You'll notice that Wikipedia article only discusses the Lump of Labor Fallacy in terms of Europe.
In the United States, things are a little different than the eurozone. You don't just get handed citizenship, you have to wait for years. Around 1/3rd of our immigrants are illegal, unskilled, and uneducated bumpkins with no meaningful English proficiency. Those folks have no chance of obtaining a loan, business license, or necessary permits, ever. And when you're not a citizen, you're paid in dirt and peanuts...and then the vast majority of legal immigrants will have no substantial capital by the time they gain citizenship, and any they do would go to immigration lawyers.
While some immigrants are absolutely job creators (I work for a company started by a naturalized citizen), the ratio of workers to job creators just isn't what you'd expect it to be.

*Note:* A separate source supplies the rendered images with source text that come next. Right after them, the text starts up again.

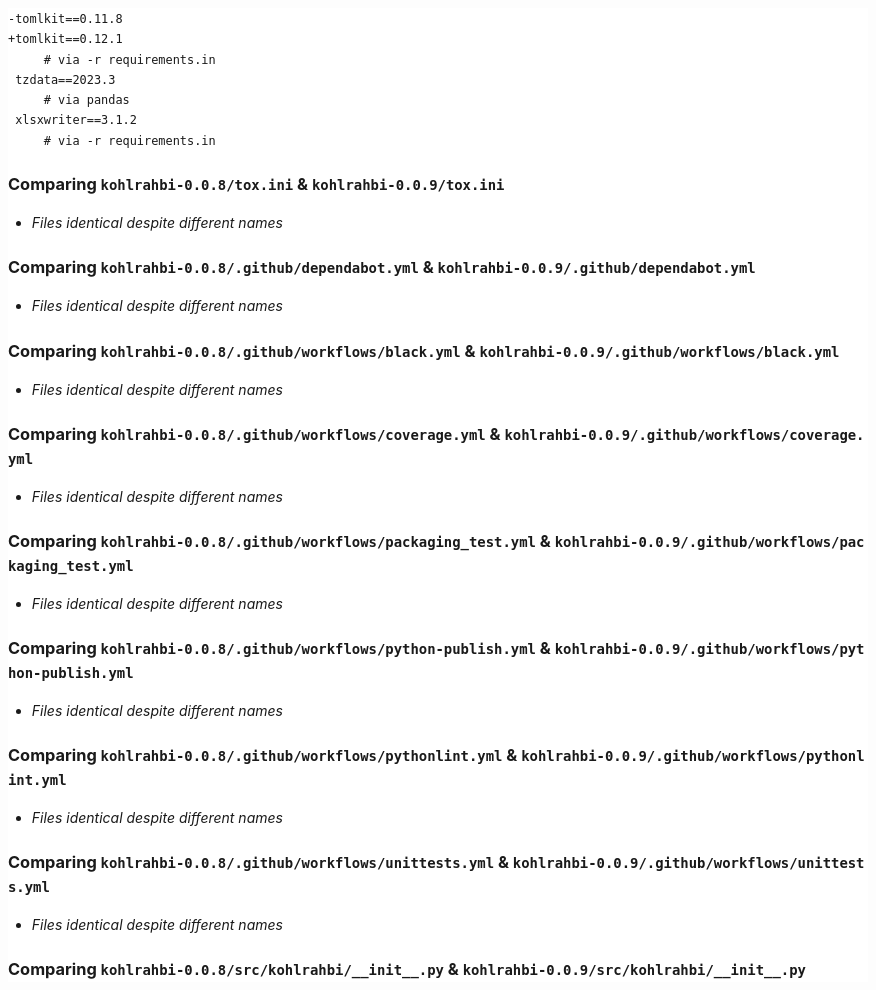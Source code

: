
 ```
-tomlkit==0.11.8
+tomlkit==0.12.1
     # via -r requirements.in
 tzdata==2023.3
     # via pandas
 xlsxwriter==3.1.2
     # via -r requirements.in
```

### Comparing `kohlrahbi-0.0.8/tox.ini` & `kohlrahbi-0.0.9/tox.ini`

 * *Files identical despite different names*

### Comparing `kohlrahbi-0.0.8/.github/dependabot.yml` & `kohlrahbi-0.0.9/.github/dependabot.yml`

 * *Files identical despite different names*

### Comparing `kohlrahbi-0.0.8/.github/workflows/black.yml` & `kohlrahbi-0.0.9/.github/workflows/black.yml`

 * *Files identical despite different names*

### Comparing `kohlrahbi-0.0.8/.github/workflows/coverage.yml` & `kohlrahbi-0.0.9/.github/workflows/coverage.yml`

 * *Files identical despite different names*

### Comparing `kohlrahbi-0.0.8/.github/workflows/packaging_test.yml` & `kohlrahbi-0.0.9/.github/workflows/packaging_test.yml`

 * *Files identical despite different names*

### Comparing `kohlrahbi-0.0.8/.github/workflows/python-publish.yml` & `kohlrahbi-0.0.9/.github/workflows/python-publish.yml`

 * *Files identical despite different names*

### Comparing `kohlrahbi-0.0.8/.github/workflows/pythonlint.yml` & `kohlrahbi-0.0.9/.github/workflows/pythonlint.yml`

 * *Files identical despite different names*

### Comparing `kohlrahbi-0.0.8/.github/workflows/unittests.yml` & `kohlrahbi-0.0.9/.github/workflows/unittests.yml`

 * *Files identical despite different names*

### Comparing `kohlrahbi-0.0.8/src/kohlrahbi/__init__.py` & `kohlrahbi-0.0.9/src/kohlrahbi/__init__.py`
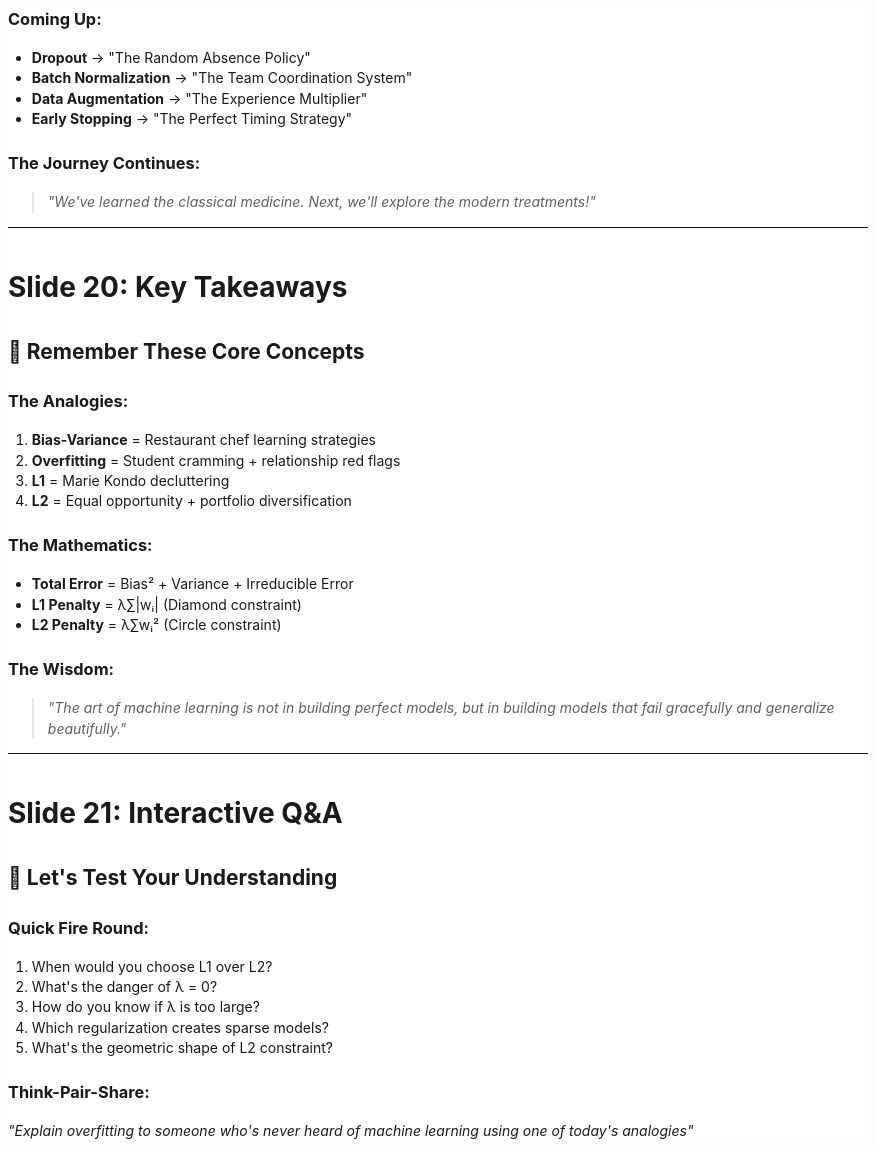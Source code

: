### **Coming Up:**
- **Dropout** → "The Random Absence Policy"
- **Batch Normalization** → "The Team Coordination System"
- **Data Augmentation** → "The Experience Multiplier"
- **Early Stopping** → "The Perfect Timing Strategy"

### **The Journey Continues:**
> *"We've learned the classical medicine.
> Next, we'll explore the modern treatments!"*

---

# Slide 20: Key Takeaways

## 🎯 Remember These Core Concepts

### **The Analogies:**
1. **Bias-Variance** = Restaurant chef learning strategies
2. **Overfitting** = Student cramming + relationship red flags
3. **L1** = Marie Kondo decluttering
4. **L2** = Equal opportunity + portfolio diversification

### **The Mathematics:**
- **Total Error** = Bias² + Variance + Irreducible Error
- **L1 Penalty** = λ∑|wᵢ| (Diamond constraint)
- **L2 Penalty** = λ∑wᵢ² (Circle constraint)

### **The Wisdom:**
> *"The art of machine learning is not in building perfect models, but in building models that fail gracefully and generalize beautifully."*

---

# Slide 21: Interactive Q&A

## 💬 Let's Test Your Understanding

### **Quick Fire Round:**
1. When would you choose L1 over L2?
2. What's the danger of λ = 0?
3. How do you know if λ is too large?
4. Which regularization creates sparse models?
5. What's the geometric shape of L2 constraint?

### **Think-Pair-Share:**
*"Explain overfitting to someone who's never heard of machine learning using one of today's analogies"*
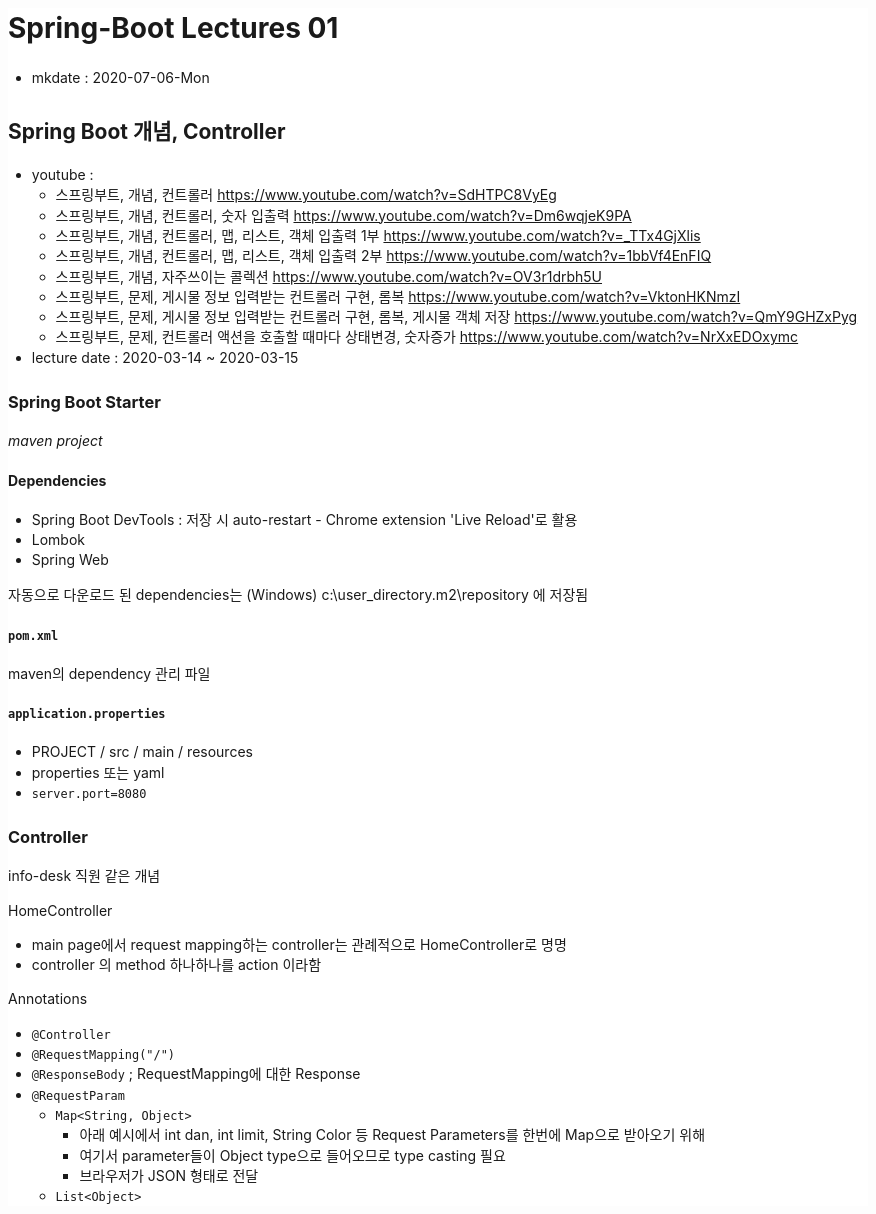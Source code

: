 # Spring-Boot Lectures 01

- mkdate : 2020-07-06-Mon

## Spring Boot 개념, Controller

- youtube : 
	- 스프링부트, 개념, 컨트롤러 https://www.youtube.com/watch?v=SdHTPC8VyEg
	- 스프링부트, 개념, 컨트롤러, 숫자 입출력 https://www.youtube.com/watch?v=Dm6wqjeK9PA
	- 스프링부트, 개념, 컨트롤러, 맵, 리스트, 객체 입출력 1부 https://www.youtube.com/watch?v=_TTx4GjXlis
	- 스프링부트, 개념, 컨트롤러, 맵, 리스트, 객체 입출력 2부 https://www.youtube.com/watch?v=1bbVf4EnFIQ
	- 스프링부트, 개념, 자주쓰이는 콜렉션 https://www.youtube.com/watch?v=OV3r1drbh5U
	- 스프링부트, 문제, 게시물 정보 입력받는 컨트롤러 구현, 롬복 https://www.youtube.com/watch?v=VktonHKNmzI
	- 스프링부트, 문제, 게시물 정보 입력받는 컨트롤러 구현, 롬복, 게시물 객체 저장 https://www.youtube.com/watch?v=QmY9GHZxPyg
	- 스프링부트, 문제, 컨트롤러 액션을 호출할 때마다 상태변경, 숫자증가 https://www.youtube.com/watch?v=NrXxEDOxymc
- lecture date : 2020-03-14 ~ 2020-03-15

### Spring Boot Starter

*maven project*

#### Dependencies

- Spring Boot DevTools : 저장 시 auto-restart - Chrome extension 'Live Reload'로 활용
- Lombok
- Spring Web

자동으로 다운로드 된 dependencies는 (Windows) c:\user_directory\.m2\repository 에 저장됨

#### `pom.xml`

maven의 dependency 관리 파일

#### `application.properties`

- PROJECT / src / main / resources
- properties 또는 yaml
- `server.port=8080`

### Controller

info-desk 직원 같은 개념

HomeController

- main page에서 request mapping하는 controller는 관례적으로 HomeController로 명명
- controller 의 method 하나하나를 action 이라함

Annotations

- `@Controller`
- `@RequestMapping("/")`
- `@ResponseBody` ; RequestMapping에 대한 Response
- `@RequestParam`
	- `Map<String, Object>`
		- 아래 예시에서 int dan, int limit, String Color 등 Request Parameters를 한번에 Map으로 받아오기 위해
		- 여기서 parameter들이 Object type으로 들어오므로 type casting 필요
		- 브라우저가 JSON 형태로 전달
	- `List<Object>`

Historically, it used to be the immigrants that created more jobs, but that was before the 1965 Immigration Act which increased abolished country of origin specific quotas. Most influx was restricted to 1st world western and northern european immigrants, who brought abundant capital, skill, and entrepreneurial spirit into the country. After the act, most of the immigration came from capital-poor and family-oriented (as opposed to entrepreneurial-oriented) folks from Asia, Africa, and south of the border.
The effect was quite immediate. Median wages adjusted for inflation started dropping in 1968 and have been trending downward ever since.
If we wan't to go back to a 1968-style economy and income distribution we're going to have to repeal the 1965 Immigration Act, and that's all there is to it.